Although the claimant and the employer in the case at bar disagree as to whether the injury sustained resulted from a fight growing out of an altercation concerning the employer's work, a concession that the fight arose out of a quarrel over the manner of conducting the employer's business does not aid claimant. Regardless of the origin or cause of the fight, there is very substantial evidence that claimant was the aggressor and that he brought his injury upon himself by threatening Kimmel and striking him until Kimmel was goaded into striking back in self-defense. While the facts are disputed, upon the record made the Industrial Commission was entitled to find that the injury did not arise out of the employment and, plainly, it cannot be said that the finding is contrary to the manifest weight of the evidence. The question as to whether an injury arises out of, and in the course of, the employment is one of fact, (Peters Machinery Co. v. Industrial Com. 346 Ill. 403; Landon v. Industrial Com. 341 Ill. 51,) except, of course, where the evidence is uncontroverted. (Math Igler's Casino, Inc. v. Industrial Com. 394 Ill. 330; Illinois Country Club, Inc. v. Industrial Com. 387 Ill. 484.) Findings of the Industrial Commission will not be set aside upon review unless contrary to the manifest weight of the evidence, and there must be something more than a mere conflict in the evidence to warrant the conclusion that a finding of fact is erroneous. (Caterpillar Tractor Co. v. Industrial Com. 397 Ill. 474; Cinch Manufacturing Corp. v.

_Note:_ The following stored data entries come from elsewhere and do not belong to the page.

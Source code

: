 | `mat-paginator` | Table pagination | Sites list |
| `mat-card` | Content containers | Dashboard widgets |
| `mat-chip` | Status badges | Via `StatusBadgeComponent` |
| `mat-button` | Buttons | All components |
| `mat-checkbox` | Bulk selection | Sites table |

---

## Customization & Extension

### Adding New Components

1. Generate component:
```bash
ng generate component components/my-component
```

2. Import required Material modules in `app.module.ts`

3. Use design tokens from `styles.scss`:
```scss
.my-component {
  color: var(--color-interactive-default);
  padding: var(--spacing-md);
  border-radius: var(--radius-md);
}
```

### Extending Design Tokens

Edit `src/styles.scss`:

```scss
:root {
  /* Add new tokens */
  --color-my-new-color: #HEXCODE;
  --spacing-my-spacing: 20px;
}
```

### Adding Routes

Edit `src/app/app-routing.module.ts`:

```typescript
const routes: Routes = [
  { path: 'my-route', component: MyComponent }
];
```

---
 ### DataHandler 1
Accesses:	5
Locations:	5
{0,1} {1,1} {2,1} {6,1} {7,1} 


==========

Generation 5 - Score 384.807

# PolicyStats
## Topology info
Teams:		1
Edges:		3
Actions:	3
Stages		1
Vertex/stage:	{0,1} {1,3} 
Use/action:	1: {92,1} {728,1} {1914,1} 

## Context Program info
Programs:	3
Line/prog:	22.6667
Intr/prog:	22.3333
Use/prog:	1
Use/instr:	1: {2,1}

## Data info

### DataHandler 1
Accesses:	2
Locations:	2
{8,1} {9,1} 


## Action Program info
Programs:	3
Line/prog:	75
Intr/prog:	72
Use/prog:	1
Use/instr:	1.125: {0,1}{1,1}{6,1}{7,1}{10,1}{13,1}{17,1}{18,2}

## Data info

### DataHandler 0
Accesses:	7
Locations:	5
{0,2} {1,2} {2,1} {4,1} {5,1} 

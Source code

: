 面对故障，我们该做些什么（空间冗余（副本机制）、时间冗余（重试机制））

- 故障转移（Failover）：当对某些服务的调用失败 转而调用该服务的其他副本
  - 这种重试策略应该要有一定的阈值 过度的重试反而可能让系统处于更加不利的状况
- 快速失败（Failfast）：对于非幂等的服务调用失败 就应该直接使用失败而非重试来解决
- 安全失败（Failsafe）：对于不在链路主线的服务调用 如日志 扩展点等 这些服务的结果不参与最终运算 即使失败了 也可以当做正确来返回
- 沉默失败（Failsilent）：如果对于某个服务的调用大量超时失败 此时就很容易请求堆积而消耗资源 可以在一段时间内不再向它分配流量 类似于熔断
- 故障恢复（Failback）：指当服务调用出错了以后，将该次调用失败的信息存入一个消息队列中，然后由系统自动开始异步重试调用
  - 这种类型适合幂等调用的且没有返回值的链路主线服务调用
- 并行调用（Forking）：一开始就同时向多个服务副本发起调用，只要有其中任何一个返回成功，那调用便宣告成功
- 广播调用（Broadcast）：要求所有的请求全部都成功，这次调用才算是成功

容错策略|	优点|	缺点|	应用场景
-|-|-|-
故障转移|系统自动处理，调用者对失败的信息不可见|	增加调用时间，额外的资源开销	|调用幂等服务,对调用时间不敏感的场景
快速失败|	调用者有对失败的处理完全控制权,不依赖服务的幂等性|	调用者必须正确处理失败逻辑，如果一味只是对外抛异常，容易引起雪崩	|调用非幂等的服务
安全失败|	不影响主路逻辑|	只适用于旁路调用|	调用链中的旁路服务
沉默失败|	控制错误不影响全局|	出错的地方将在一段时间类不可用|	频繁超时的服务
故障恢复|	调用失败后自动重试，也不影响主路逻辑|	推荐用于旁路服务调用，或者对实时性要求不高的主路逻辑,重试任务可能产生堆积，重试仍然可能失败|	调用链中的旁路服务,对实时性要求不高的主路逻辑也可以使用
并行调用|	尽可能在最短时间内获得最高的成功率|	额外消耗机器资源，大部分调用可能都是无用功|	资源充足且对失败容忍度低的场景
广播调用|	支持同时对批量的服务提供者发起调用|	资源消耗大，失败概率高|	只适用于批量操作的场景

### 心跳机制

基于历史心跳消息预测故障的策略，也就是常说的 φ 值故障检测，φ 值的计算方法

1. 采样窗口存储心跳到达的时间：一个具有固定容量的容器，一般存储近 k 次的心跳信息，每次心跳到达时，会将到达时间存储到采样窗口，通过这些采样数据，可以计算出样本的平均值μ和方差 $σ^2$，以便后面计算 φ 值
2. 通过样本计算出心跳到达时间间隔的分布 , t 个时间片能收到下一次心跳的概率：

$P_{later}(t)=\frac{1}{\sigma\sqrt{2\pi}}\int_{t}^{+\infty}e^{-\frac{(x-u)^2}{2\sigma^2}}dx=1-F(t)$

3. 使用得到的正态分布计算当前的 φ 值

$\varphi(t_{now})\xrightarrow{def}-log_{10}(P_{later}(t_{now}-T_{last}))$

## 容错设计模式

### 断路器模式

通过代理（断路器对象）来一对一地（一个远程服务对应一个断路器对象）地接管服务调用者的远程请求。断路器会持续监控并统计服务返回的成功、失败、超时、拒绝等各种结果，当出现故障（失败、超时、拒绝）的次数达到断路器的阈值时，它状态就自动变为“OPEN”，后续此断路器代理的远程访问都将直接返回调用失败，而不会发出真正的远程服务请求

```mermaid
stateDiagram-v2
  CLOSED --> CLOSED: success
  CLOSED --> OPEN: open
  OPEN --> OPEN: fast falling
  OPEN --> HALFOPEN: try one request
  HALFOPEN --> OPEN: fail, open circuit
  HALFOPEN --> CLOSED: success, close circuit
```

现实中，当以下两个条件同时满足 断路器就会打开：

Industrial Com. 393 Ill. 131.) Even though the fight concerned the employer's work, claimant is not entitled to compensation for an injury sustained in the role of aggressor, as the risk of injury in a case of this character cannot be said to be incidental to the employment, but, rather, is traceable directly to the claimant's deliberate act of aggression. Armour & Co. v. Industrial Com. 397 Ill. 433; Triangle Auto Painting and Trimming Co. v. Industrial Com. 346 Ill. 609.
The judgment of the superior court of Cook County is reversed and the cause remanded, with directions to confirm the decision of the Industrial Commission.
Reversed and remanded, with directions.
© 2002 VersusLaw Inc.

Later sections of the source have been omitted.